What lines in the data hold the string "Handbuch"? Show them.

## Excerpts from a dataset
----

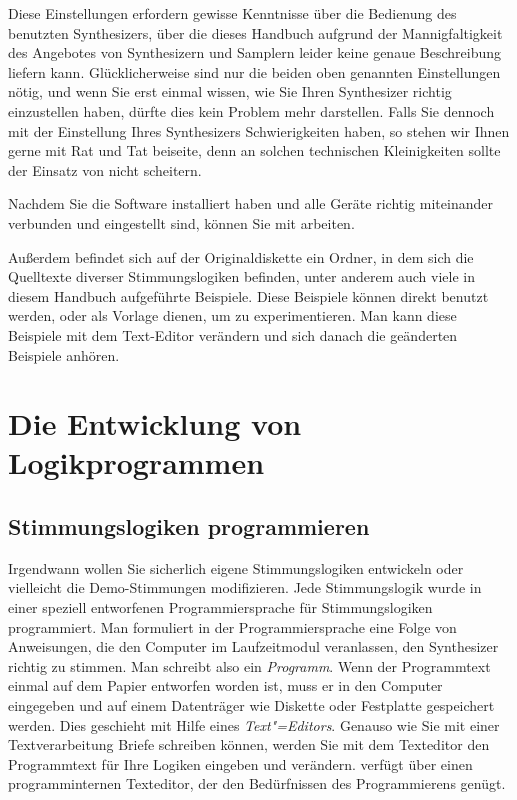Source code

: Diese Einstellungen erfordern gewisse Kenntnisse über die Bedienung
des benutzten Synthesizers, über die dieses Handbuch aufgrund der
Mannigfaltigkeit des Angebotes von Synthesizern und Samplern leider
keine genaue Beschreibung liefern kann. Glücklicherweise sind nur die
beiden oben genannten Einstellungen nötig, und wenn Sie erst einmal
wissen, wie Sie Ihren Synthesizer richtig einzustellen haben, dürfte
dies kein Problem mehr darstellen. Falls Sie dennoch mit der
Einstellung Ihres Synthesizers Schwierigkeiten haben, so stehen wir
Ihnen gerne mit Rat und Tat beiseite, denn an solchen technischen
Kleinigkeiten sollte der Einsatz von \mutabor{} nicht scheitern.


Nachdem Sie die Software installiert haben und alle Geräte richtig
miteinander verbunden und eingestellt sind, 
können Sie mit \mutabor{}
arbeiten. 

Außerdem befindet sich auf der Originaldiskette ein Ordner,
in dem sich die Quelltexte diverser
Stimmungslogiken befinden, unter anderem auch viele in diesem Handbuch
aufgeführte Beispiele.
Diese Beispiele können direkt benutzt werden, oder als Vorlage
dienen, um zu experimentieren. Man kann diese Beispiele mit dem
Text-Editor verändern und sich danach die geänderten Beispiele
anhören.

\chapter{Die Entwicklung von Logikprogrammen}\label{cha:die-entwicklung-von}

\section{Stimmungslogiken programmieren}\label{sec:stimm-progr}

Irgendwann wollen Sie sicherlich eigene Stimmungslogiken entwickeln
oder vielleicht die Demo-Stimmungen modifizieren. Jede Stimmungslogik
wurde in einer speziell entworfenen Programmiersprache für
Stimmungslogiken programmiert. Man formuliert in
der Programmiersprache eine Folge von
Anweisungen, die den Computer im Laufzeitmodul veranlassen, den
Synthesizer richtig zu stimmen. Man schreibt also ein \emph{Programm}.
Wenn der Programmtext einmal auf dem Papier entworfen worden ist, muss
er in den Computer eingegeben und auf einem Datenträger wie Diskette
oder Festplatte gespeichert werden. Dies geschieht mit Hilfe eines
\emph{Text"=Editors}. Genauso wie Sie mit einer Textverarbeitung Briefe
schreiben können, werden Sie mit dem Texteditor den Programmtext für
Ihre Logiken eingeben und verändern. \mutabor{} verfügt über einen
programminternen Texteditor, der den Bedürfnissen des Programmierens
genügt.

----

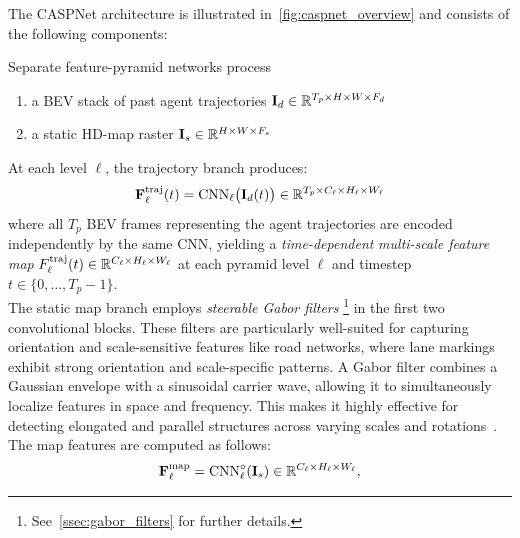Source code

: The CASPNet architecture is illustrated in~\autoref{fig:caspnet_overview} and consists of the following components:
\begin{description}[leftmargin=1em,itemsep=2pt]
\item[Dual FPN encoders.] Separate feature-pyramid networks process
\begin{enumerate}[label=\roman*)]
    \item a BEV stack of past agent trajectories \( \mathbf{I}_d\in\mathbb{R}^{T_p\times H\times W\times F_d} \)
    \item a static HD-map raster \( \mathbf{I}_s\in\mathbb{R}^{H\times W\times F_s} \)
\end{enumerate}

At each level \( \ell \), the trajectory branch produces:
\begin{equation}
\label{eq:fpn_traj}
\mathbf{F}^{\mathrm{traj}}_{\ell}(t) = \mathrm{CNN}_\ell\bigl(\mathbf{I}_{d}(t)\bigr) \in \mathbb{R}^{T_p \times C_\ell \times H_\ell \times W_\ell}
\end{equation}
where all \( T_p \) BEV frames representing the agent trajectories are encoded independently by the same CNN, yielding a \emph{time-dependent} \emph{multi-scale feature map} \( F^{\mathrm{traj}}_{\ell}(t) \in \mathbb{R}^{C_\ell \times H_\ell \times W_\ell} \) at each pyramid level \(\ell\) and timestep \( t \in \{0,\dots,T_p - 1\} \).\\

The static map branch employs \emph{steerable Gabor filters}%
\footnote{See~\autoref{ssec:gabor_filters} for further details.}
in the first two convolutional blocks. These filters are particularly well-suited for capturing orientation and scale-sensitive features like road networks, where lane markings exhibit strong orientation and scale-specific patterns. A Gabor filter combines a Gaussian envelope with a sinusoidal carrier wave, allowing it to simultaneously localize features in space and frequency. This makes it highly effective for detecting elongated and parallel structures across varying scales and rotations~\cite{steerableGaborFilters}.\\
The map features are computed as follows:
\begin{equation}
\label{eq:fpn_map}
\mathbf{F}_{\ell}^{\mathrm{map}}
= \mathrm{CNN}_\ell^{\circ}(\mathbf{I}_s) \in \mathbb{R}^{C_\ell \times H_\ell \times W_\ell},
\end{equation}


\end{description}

----

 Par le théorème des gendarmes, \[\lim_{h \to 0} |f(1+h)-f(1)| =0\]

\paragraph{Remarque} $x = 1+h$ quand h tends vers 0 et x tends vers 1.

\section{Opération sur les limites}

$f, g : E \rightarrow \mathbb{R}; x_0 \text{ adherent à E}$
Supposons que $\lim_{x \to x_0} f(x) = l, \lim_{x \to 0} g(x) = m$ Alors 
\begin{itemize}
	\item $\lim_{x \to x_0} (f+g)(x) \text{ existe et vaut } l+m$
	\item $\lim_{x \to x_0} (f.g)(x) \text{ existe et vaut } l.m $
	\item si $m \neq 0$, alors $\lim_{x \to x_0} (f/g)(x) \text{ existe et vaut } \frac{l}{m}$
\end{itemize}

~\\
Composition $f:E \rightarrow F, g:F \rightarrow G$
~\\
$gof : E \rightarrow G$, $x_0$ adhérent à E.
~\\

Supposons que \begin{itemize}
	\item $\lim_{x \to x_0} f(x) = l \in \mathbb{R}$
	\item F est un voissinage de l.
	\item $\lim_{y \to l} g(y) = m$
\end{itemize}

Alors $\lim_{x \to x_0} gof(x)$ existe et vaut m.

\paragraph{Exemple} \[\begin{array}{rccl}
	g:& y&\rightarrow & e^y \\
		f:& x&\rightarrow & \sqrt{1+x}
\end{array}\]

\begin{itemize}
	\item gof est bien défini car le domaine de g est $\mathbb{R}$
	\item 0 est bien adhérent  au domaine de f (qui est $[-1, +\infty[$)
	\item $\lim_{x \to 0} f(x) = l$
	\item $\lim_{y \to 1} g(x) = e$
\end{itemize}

----

## ANSWER TO THIS EXERCISE
des benutzten Synthesizers, über die dieses Handbuch aufgrund der
Stimmungslogiken befinden, unter anderem auch viele in diesem Handbuch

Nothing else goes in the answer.